As I thought about this topic, I realized that there is a nerdy, but related, topic that should be considered with it: the mint's
intentionally-created minor doubled dies.
At least two dates in the
Lincoln Cent series have intentionally-created doubled dies: 1941 and 1949.
In 1941, two different hubs had the second "T" of TRUST break. One of them also had the first "T" of TRUST break. Multiple dies with broken "T" first hubbings were then re-hubbed with an intact "T" for the second hubbing. That there are so many of these intact-over-broken-T dies strongly suggests that the second hubbing was done intentionally to make the "T" look better. On many (and possibly all) of these intact-over-broken-T dies, the four in the date is also doubled. My examination of the shape of the rehubbed four
suggests that it is not a match for the four used in 1941. It more closely resembles the four used in 1940. (All eleven of the fours in the decade, including both fours in 1944, are different.) My best guess is that the Philadelphia Mint used a 1940 hub with the last digit ground down. On two die pair, there is a
very weak impression that strongly
resembles the zero of 1940. (Note my hesitation in asserting that it
is the zero.) It is centered exactly where the zero would have been in 1940, relative to the rehubbed four. That isn't enough evidence to state that this is what the mint did, but it suggests that more study needs to be devoted to this date. There are far more rehubbed "T: Philadelphia coins in 1941 than Denver or San Francisco coins. The easiest explanation is that the Philadelphia Mint made what they believed would be enough dies for Denver and San Francisco early in the die preparation cycle and shipped those dies to the respective branch mints. Philadelphia also made sufficient dies for its own use to
start the year, knowing they could always make more dies
during the year. It was during the year that the "Ts" broke, and only
after that the mint's "fix-it" was needed. Just my speculation here.

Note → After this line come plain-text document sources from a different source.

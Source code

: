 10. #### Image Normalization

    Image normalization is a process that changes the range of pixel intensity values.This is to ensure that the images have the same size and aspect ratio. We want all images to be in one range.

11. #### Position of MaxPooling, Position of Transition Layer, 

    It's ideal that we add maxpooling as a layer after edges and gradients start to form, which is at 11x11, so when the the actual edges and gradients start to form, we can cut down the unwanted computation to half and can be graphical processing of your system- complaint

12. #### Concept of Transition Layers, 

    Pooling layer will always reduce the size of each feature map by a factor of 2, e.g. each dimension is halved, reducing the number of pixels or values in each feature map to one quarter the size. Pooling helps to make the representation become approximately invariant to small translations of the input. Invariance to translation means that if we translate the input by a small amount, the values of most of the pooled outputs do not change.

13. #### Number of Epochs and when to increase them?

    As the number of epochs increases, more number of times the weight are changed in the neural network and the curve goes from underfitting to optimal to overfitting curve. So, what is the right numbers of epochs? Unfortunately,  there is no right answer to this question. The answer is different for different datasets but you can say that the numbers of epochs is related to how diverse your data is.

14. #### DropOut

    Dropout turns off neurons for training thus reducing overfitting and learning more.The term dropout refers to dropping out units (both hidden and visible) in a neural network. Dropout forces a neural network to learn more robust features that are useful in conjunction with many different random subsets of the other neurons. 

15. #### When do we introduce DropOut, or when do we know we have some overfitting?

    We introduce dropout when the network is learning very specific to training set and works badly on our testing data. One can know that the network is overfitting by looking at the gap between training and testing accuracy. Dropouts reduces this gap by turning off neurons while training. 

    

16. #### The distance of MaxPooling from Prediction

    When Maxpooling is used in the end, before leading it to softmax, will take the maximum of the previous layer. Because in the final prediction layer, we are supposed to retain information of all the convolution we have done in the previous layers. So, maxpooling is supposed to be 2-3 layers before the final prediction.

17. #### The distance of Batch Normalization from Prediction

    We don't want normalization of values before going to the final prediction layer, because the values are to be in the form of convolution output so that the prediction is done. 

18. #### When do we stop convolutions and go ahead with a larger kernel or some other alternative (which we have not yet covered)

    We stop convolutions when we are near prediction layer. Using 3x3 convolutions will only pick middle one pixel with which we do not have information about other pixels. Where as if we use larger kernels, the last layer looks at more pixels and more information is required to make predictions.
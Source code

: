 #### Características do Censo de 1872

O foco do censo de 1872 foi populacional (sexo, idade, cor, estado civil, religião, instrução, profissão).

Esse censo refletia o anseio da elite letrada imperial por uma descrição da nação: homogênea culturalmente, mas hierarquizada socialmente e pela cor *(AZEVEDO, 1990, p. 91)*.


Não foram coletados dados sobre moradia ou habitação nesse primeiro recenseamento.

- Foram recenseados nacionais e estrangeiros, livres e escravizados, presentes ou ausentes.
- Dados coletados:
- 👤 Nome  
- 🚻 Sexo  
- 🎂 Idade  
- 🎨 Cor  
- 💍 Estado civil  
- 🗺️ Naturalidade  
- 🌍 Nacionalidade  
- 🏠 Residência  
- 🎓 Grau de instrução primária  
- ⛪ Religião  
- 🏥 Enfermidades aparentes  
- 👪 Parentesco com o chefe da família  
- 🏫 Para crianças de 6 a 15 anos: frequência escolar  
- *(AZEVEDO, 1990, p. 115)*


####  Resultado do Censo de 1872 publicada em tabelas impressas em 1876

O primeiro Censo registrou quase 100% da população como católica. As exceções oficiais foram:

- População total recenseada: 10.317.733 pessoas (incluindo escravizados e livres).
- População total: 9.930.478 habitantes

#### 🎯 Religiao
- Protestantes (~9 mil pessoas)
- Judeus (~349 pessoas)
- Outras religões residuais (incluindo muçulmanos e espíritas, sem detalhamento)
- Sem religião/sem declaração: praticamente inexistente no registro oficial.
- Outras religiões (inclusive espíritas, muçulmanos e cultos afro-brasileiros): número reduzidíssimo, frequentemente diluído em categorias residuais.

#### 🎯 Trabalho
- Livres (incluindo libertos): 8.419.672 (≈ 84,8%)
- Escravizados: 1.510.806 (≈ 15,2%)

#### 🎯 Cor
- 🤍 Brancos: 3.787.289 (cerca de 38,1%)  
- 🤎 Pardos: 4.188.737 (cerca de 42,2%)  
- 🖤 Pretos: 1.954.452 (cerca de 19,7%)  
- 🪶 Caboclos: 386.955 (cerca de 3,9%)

In 1949, San Francisco requested additional 1949-dated one cent dies. Monthly mintage figures released to the
ANA and printed in The Numismatist show a several month gap in San Francisco cent production while that mint struck foreign coinage, followed by a brief resumption of coining cents, with a mintage around 850,000. I
believe that those coins were struck with the later-supplied dies, but am not aware of any documents that could confirm this. What is known now is that Philadelphia took three dies with an initial 1949 hubbing and did the second hubbing with a 1948 hub,
apparently with the eight ground off. It makes no sense why this would have occurred earlier in the year, if a 1949-dated hub still existed. There is speculation that San Francisco's request came after Philadelphia destroyed the 1949-dated hub or that the 1949 hub failed or was damaged before the second hubbing. As with the 194[0]/1941 hubbings, the final product was a 194

/1949 die. Three versions are known, the 1949-S DDO-001, -002, and -003 coins. It would make sense why the mint did this in 1949 if the mint previously had done it in 1941, with no major concerns being expressed by anyone.
The 1943-S/1942
Lincoln Cent may also be intentionally doubled, but that discussion is a much bigger discussion and needs to involve the
DDO overdates from both World Wars.
Just a couple thoughts as I pondered this issue.